Virtual instrumentation is the field of replacing mechanical or analogue measuring systems and gauges with display panels and measuring devices that require a software element. The practice of replacing measuring devices with virtual instrumentation is as broad as the field of measurement. For example, weighing machines, wind gauges, car speedometers and petrol gauges are all devices that can be replaced by virtual instrumentation.
The main cost benefit of virtual instrumentation is that is utilises equipment that most homes, offices and laboratories already have. The ability to load different specialist software or the existence of flexible virtual instrumentation software means that testers do not have to buy a range of expensive measuring devices. Instead all measurements can be centralised on one computer connected to a range of measurement-taking input devices.
The improvements or disadvantages of accuracy in the application of VI vary widely depending on the type of measurement being performed. For example, digitised measuring devices, such as sonar or laser work well with VI because they automatically produce digital data. The benefits in accuracy with weighing systems are not so great. Here, the precision of the weighing device dictates the accuracy of the readings and this is not a VI element, but an input to a VI system.
As a computer lies at the core of a VI system, it can be as flexible as the availability of input and output devices. Many traditional measuring devices have their display system integrated into them, making transport of data difficult. For example, a needle-based pressure gauge has to be read manually and a note-taker would then have to input this data into a computer.
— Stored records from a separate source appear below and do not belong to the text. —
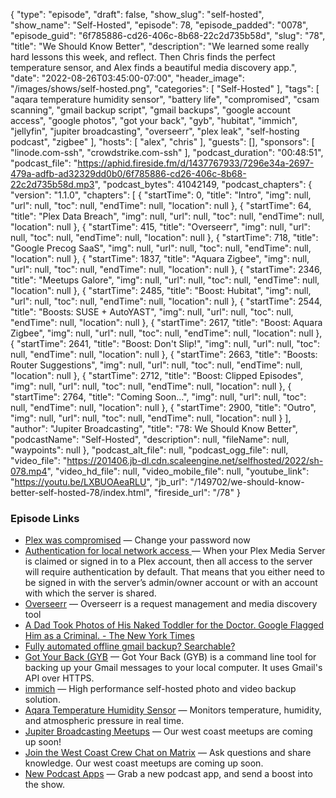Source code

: {
  "type": "episode",
  "draft": false,
  "show_slug": "self-hosted",
  "show_name": "Self-Hosted",
  "episode": 78,
  "episode_padded": "0078",
  "episode_guid": "6f785886-cd26-406c-8b68-22c2d735b58d",
  "slug": "78",
  "title": "We Should Know Better",
  "description": "We learned some really hard lessons this week, and reflect. Then Chris finds the perfect temperature sensor, and Alex finds a beautiful media discovery app.",
  "date": "2022-08-26T03:45:00-07:00",
  "header_image": "/images/shows/self-hosted.png",
  "categories": [
    "Self-Hosted"
  ],
  "tags": [
    "aqara temperature humidity sensor",
    "battery life",
    "compromised",
    "csam scanning",
    "gmail backup script",
    "gmail backups",
    "google account access",
    "google photos",
    "got your back",
    "gyb",
    "hubitat",
    "immich",
    "jellyfin",
    "jupiter broadcasting",
    "overseerr",
    "plex leak",
    "self-hosting podcast",
    "zigbee"
  ],
  "hosts": [
    "alex",
    "chris"
  ],
  "guests": [],
  "sponsors": [
    "linode.com-ssh",
    "crowdstrike.com-ssh"
  ],
  "podcast_duration": "00:48:51",
  "podcast_file": "https://aphid.fireside.fm/d/1437767933/7296e34a-2697-479a-adfb-ad32329dd0b0/6f785886-cd26-406c-8b68-22c2d735b58d.mp3",
  "podcast_bytes": 41042149,
  "podcast_chapters": {
    "version": "1.1.0",
    "chapters": [
      {
        "startTime": 0,
        "title": "Intro",
        "img": null,
        "url": null,
        "toc": null,
        "endTime": null,
        "location": null
      },
      {
        "startTime": 64,
        "title": "Plex Data Breach",
        "img": null,
        "url": null,
        "toc": null,
        "endTime": null,
        "location": null
      },
      {
        "startTime": 415,
        "title": "Overseerr",
        "img": null,
        "url": null,
        "toc": null,
        "endTime": null,
        "location": null
      },
      {
        "startTime": 718,
        "title": "Google Precog SaaS",
        "img": null,
        "url": null,
        "toc": null,
        "endTime": null,
        "location": null
      },
      {
        "startTime": 1837,
        "title": "Aquara Zigbee",
        "img": null,
        "url": null,
        "toc": null,
        "endTime": null,
        "location": null
      },
      {
        "startTime": 2346,
        "title": "Meetups Galore",
        "img": null,
        "url": null,
        "toc": null,
        "endTime": null,
        "location": null
      },
      {
        "startTime": 2485,
        "title": "Boost: Hubitat",
        "img": null,
        "url": null,
        "toc": null,
        "endTime": null,
        "location": null
      },
      {
        "startTime": 2544,
        "title": "Boosts: SUSE + AutoYAST",
        "img": null,
        "url": null,
        "toc": null,
        "endTime": null,
        "location": null
      },
      {
        "startTime": 2617,
        "title": "Boost: Aquara Zigbee",
        "img": null,
        "url": null,
        "toc": null,
        "endTime": null,
        "location": null
      },
      {
        "startTime": 2641,
        "title": "Boost: Don't Slip!",
        "img": null,
        "url": null,
        "toc": null,
        "endTime": null,
        "location": null
      },
      {
        "startTime": 2663,
        "title": "Boosts: Router Suggestions",
        "img": null,
        "url": null,
        "toc": null,
        "endTime": null,
        "location": null
      },
      {
        "startTime": 2712,
        "title": "Boost: Clipped Episodes",
        "img": null,
        "url": null,
        "toc": null,
        "endTime": null,
        "location": null
      },
      {
        "startTime": 2764,
        "title": "Coming Soon...",
        "img": null,
        "url": null,
        "toc": null,
        "endTime": null,
        "location": null
      },
      {
        "startTime": 2900,
        "title": "Outro",
        "img": null,
        "url": null,
        "toc": null,
        "endTime": null,
        "location": null
      }
    ],
    "author": "Jupiter Broadcasting",
    "title": "78: We Should Know Better",
    "podcastName": "Self-Hosted",
    "description": null,
    "fileName": null,
    "waypoints": null
  },
  "podcast_alt_file": null,
  "podcast_ogg_file": null,
  "video_file": "https://201406.jb-dl.cdn.scaleengine.net/selfhosted/2022/sh-078.mp4",
  "video_hd_file": null,
  "video_mobile_file": null,
  "youtube_link": "https://youtu.be/LXBUOAeaRLU",
  "jb_url": "/149702/we-should-know-better-self-hosted-78/index.html",
  "fireside_url": "/78"
}


### Episode Links

  * [Plex was compromised](https://www.theverge.com/2022/8/24/23319570/plex-security-breach-exposes-usernames-emails-passwords "Plex was compromised") — Change your password now 
  * [Authentication for local network access ](https://support.plex.tv/articles/200890058-authentication-for-local-network-access/ "Authentication for local network access ") — When your Plex Media Server is claimed or signed in to a Plex account, then all access to the server will require authentication by default. That means that you either need to be signed in with the server’s admin/owner account or with an account with which the server is shared.
  * [Overseerr](https://overseerr.dev/ "Overseerr") — Overseerr is a request management and media discovery tool 
  * [A Dad Took Photos of His Naked Toddler for the Doctor. Google Flagged Him as a Criminal. - The New York Times](https://www.nytimes.com/2022/08/21/technology/google-surveillance-toddler-photo.html "A Dad Took Photos of His Naked Toddler for the Doctor. Google Flagged Him as a Criminal. - The New York Times")
  * [Fully automated offline gmail backup? Searchable? ](https://www.reddit.com/r/selfhosted/comments/wwlmaf/fully_automated_offline_gmail_backup_searchable/ "Fully automated offline gmail backup? Searchable? ")
  * [Got Your Back (GYB](https://github.com/GAM-team/got-your-back "Got Your Back \(GYB") — Got Your Back (GYB) is a command line tool for backing up your Gmail messages to your local computer. It uses Gmail's API over HTTPS.
  * [immich](https://github.com/immich-app/immich "immich") — High performance self-hosted photo and video backup solution. 
  * [Aqara Temperature Humidity Sensor](https://www.aqara.com/us/temperature_humidity_sensor.html "Aqara Temperature Humidity Sensor") — Monitors temperature, humidity, and atmospheric pressure in real time. 
  * [Jupiter Broadcasting Meetups](https://www.meetup.com/jupiterbroadcasting/ "Jupiter Broadcasting Meetups") — Our west coast meetups are coming up soon!
  * [Join the West Coast Crew Chat on Matrix](https://bit.ly/westcoastcrew "Join the West Coast Crew Chat on Matrix") — Ask questions and share knowledge. Our west coast meetups are coming up soon.
  * [New Podcast Apps](https://podcastindex.org/apps?appTypes=app&elements=Value "New Podcast Apps") — Grab a new podcast app, and send a boost into the show.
A VI system can be networked to read in data from many input devices within an organisation. Similarly it can be as portable as a laptop, enabling field workers to take a VI system with them when they travel to collect data. Display options are not limited to a single method. TVs, projectors or dials plugged into the computer give flexible output options to VI systems.
VI systems enable data to not only be displayed, but also stored, processed, compared and charted within a single computer. Repetitive measurements can be carried out automatically buy a time-controlled program, freeing up technicians for more complicated tasks. A range of inputs can be collated into the same archive enabling synchronisation of different data gathering techniques.
As a computer-based system, VI technologies may offer wider security risk. For example, a traditional system is usually static and location based. Physical security is easy to manage in such situations as access to the instrumentation can be limited by locks and an authorisation procedure. Data that can be carried about on laptops or memory sticks is easier to steal. The absence of an original paper-based readout also means that results can be tampered with at source.